15. A method for transferring data between a first device and a second device comprising the steps of: receiving data from at least one of said first device and said second device; transferring data received to the other of said first device and said second device; and controlling a transfer of data between said first device and said second device, said means for controlling further including: receiving data from one of said first device and said second device; and transferring data to the other of said first device and said second device; and buffering data for at least one of receipt by said controller input and transfer from said controller output.

16. A method according to claim 15, further including a step of: receiving parallel data from at least one of said first device and said second device.

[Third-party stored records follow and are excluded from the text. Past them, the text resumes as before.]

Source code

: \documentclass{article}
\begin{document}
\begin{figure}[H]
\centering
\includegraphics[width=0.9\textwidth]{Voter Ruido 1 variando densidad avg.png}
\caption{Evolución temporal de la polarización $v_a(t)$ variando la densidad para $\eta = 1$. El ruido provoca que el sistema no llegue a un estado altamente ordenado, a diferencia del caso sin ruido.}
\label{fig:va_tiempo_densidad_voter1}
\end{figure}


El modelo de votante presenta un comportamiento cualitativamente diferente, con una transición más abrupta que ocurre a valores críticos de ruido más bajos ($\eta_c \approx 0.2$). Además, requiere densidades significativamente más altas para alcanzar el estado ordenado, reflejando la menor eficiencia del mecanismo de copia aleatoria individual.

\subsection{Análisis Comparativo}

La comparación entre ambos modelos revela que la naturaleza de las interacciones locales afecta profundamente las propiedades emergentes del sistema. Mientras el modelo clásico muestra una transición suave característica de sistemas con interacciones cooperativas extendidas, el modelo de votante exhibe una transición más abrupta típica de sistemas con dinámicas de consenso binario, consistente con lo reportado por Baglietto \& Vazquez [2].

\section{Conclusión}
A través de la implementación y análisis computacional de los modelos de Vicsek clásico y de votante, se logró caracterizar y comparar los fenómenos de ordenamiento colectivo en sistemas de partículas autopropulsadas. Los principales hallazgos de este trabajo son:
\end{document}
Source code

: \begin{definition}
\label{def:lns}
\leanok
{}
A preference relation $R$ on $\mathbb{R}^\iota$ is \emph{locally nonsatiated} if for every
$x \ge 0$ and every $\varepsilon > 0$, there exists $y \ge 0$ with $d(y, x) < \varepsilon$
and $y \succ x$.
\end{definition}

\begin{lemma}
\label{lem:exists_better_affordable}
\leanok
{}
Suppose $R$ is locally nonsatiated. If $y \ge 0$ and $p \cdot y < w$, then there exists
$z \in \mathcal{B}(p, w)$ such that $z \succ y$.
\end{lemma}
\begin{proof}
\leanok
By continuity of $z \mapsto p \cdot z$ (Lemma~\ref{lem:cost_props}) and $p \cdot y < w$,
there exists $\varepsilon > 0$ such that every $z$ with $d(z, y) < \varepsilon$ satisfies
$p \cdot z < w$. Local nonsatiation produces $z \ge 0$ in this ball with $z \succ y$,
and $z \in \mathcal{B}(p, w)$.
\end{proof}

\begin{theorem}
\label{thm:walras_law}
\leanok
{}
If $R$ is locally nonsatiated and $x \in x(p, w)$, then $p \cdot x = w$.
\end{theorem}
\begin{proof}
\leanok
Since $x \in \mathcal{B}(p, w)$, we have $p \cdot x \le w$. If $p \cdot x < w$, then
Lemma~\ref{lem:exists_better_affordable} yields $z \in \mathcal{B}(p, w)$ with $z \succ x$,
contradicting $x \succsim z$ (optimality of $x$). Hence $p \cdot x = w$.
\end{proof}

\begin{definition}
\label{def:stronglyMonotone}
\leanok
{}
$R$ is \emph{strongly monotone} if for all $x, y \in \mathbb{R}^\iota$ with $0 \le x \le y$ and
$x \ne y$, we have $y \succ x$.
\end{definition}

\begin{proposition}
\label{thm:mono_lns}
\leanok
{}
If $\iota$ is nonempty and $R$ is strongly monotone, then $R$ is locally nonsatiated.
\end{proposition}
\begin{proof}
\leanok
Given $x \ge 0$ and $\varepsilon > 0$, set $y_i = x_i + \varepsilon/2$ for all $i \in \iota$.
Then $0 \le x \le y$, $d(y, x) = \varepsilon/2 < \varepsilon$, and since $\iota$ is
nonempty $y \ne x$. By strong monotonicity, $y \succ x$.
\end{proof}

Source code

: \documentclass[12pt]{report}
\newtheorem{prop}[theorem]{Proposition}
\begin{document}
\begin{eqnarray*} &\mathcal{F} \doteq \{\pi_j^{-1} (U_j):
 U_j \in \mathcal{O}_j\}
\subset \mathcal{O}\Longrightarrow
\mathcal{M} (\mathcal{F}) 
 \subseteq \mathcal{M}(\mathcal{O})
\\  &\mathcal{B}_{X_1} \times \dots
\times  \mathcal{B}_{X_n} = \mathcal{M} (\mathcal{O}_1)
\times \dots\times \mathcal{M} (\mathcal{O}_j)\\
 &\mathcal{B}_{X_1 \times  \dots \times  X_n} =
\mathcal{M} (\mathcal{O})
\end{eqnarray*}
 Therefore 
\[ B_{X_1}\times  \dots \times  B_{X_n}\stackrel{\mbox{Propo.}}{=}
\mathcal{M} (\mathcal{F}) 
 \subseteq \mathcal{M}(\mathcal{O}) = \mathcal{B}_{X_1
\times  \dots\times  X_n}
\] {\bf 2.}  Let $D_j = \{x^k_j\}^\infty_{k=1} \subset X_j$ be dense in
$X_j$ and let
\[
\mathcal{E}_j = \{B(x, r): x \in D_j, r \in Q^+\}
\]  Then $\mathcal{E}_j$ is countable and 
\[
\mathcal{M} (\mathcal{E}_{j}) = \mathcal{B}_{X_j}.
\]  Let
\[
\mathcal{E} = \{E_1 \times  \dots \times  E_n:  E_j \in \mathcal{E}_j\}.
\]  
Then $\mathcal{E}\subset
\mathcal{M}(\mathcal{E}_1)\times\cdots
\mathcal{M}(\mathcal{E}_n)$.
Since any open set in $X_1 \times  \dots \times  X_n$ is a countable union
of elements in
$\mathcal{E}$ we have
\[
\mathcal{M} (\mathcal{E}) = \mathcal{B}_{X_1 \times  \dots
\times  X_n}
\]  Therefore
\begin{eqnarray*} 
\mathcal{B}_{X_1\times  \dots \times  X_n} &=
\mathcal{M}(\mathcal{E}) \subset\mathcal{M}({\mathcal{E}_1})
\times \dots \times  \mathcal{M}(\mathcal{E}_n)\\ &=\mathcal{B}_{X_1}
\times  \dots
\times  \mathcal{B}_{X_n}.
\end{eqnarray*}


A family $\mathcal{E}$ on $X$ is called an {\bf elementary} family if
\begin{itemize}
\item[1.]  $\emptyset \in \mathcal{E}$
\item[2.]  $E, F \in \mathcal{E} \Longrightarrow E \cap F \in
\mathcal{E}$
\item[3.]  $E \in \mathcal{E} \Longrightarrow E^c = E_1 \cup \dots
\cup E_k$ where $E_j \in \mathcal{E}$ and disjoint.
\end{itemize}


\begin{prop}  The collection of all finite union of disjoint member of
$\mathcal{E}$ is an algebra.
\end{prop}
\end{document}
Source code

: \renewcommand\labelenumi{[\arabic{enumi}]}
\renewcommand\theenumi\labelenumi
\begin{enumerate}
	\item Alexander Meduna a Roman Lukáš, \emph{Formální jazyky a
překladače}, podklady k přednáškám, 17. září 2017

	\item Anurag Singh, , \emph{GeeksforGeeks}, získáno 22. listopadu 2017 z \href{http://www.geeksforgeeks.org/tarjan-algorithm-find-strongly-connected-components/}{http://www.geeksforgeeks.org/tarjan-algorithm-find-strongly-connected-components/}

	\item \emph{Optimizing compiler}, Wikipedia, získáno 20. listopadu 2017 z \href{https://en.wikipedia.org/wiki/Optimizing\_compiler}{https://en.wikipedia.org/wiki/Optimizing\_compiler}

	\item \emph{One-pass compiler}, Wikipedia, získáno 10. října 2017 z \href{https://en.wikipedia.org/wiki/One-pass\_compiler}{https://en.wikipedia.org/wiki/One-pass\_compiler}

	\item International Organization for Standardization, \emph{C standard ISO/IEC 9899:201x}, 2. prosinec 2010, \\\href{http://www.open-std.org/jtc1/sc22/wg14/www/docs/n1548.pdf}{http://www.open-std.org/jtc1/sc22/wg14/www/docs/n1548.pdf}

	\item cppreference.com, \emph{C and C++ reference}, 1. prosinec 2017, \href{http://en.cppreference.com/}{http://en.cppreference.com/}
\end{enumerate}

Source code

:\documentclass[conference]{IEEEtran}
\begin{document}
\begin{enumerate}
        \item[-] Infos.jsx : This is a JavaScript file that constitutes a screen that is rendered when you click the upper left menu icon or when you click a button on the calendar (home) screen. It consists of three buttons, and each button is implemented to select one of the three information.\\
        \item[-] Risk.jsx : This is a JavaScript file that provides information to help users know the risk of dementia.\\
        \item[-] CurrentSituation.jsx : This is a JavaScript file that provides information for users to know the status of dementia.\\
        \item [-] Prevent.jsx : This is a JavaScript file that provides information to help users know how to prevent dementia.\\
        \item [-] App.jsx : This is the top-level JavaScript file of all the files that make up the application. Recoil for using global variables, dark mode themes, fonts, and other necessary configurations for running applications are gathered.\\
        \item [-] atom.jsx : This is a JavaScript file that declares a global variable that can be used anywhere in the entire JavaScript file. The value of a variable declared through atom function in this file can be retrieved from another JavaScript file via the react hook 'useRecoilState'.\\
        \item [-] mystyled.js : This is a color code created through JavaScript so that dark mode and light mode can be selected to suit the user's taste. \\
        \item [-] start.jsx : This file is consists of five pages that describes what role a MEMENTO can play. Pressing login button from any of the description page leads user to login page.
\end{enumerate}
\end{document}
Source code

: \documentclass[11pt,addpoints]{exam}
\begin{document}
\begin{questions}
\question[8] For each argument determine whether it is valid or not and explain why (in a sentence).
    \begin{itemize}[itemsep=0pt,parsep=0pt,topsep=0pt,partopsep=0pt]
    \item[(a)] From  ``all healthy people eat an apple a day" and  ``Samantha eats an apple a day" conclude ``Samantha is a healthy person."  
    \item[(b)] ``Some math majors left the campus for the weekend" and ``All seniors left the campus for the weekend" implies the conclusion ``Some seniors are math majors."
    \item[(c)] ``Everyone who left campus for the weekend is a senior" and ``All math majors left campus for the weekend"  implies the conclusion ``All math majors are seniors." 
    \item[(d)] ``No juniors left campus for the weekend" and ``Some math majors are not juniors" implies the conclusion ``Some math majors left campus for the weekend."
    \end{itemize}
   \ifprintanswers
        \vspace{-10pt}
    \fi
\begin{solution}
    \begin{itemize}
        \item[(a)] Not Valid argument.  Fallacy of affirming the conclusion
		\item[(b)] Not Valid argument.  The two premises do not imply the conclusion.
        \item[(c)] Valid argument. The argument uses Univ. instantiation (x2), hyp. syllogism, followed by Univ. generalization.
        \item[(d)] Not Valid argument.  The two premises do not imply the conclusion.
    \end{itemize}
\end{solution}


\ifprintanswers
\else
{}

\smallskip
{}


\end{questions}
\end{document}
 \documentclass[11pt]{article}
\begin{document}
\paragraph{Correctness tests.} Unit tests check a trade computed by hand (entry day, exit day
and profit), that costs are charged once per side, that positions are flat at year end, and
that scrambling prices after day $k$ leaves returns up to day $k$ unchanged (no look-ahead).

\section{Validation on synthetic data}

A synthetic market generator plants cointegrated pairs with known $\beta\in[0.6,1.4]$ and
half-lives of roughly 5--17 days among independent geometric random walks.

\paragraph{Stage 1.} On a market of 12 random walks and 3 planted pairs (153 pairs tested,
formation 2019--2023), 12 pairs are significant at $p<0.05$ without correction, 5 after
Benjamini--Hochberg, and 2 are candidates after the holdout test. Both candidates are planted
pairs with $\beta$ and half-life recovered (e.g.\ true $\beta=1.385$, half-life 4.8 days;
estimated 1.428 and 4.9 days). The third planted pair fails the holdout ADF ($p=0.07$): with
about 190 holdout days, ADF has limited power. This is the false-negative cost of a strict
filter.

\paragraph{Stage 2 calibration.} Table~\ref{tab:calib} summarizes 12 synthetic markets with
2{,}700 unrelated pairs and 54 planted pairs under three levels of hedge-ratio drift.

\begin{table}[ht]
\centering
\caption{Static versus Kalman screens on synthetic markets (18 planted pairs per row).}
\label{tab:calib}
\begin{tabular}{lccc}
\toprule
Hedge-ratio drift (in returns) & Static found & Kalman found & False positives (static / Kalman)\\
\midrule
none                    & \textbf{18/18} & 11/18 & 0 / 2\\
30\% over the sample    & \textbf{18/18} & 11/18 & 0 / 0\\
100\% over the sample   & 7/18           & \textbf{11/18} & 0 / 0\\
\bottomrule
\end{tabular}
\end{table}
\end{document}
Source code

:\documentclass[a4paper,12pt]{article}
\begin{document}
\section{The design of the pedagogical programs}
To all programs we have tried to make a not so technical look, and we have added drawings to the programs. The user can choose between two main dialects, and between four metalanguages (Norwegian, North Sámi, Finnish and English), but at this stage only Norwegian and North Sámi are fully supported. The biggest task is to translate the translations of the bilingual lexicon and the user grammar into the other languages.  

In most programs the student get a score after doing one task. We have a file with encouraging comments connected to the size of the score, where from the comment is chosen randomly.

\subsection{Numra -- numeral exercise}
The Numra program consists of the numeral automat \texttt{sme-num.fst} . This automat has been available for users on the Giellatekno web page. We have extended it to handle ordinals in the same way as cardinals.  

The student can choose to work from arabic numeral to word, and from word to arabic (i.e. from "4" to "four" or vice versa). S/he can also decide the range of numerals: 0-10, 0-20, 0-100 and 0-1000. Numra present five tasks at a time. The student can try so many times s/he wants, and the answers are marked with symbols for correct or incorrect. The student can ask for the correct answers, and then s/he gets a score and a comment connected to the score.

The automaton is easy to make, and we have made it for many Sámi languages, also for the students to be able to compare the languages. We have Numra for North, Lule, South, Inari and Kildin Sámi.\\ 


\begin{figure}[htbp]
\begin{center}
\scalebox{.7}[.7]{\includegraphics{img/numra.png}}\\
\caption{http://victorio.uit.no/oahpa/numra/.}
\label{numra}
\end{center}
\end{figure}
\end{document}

17. A method according to claim 15, further including a step of: receiving serial data from at least one of said first device and said second device.

18. A method for transferring data between a first device and a second device, die first device being operable in both a serial mode and a parallel mode, comprising the steps of: selectively receiving data in at least one of a serial format and a parallel format from at least one of said first device and said second device; transferring data received to tiie other of said first device and said second device, said data being transferred in at least one of said serial format and said parallel format; and controlling a transfer of said data between said first device and said second device by selectively converting data of said parallel format into data of said serial format and by converting data of said serial format into data of said parallel format, said step of controlling further including: receiving data from said first device during a serial mode of operation and during a parallel mode of operation; and transferring data to first device during said serial mode of operation and during said parallel mode of operation.

19. A method according to claim 18, further including a step of: receiving parallel data from at least one of said first device and said second device.

20. A method according to claim 18, further including a step of: receiving serial data from at least one of said first device and said second device.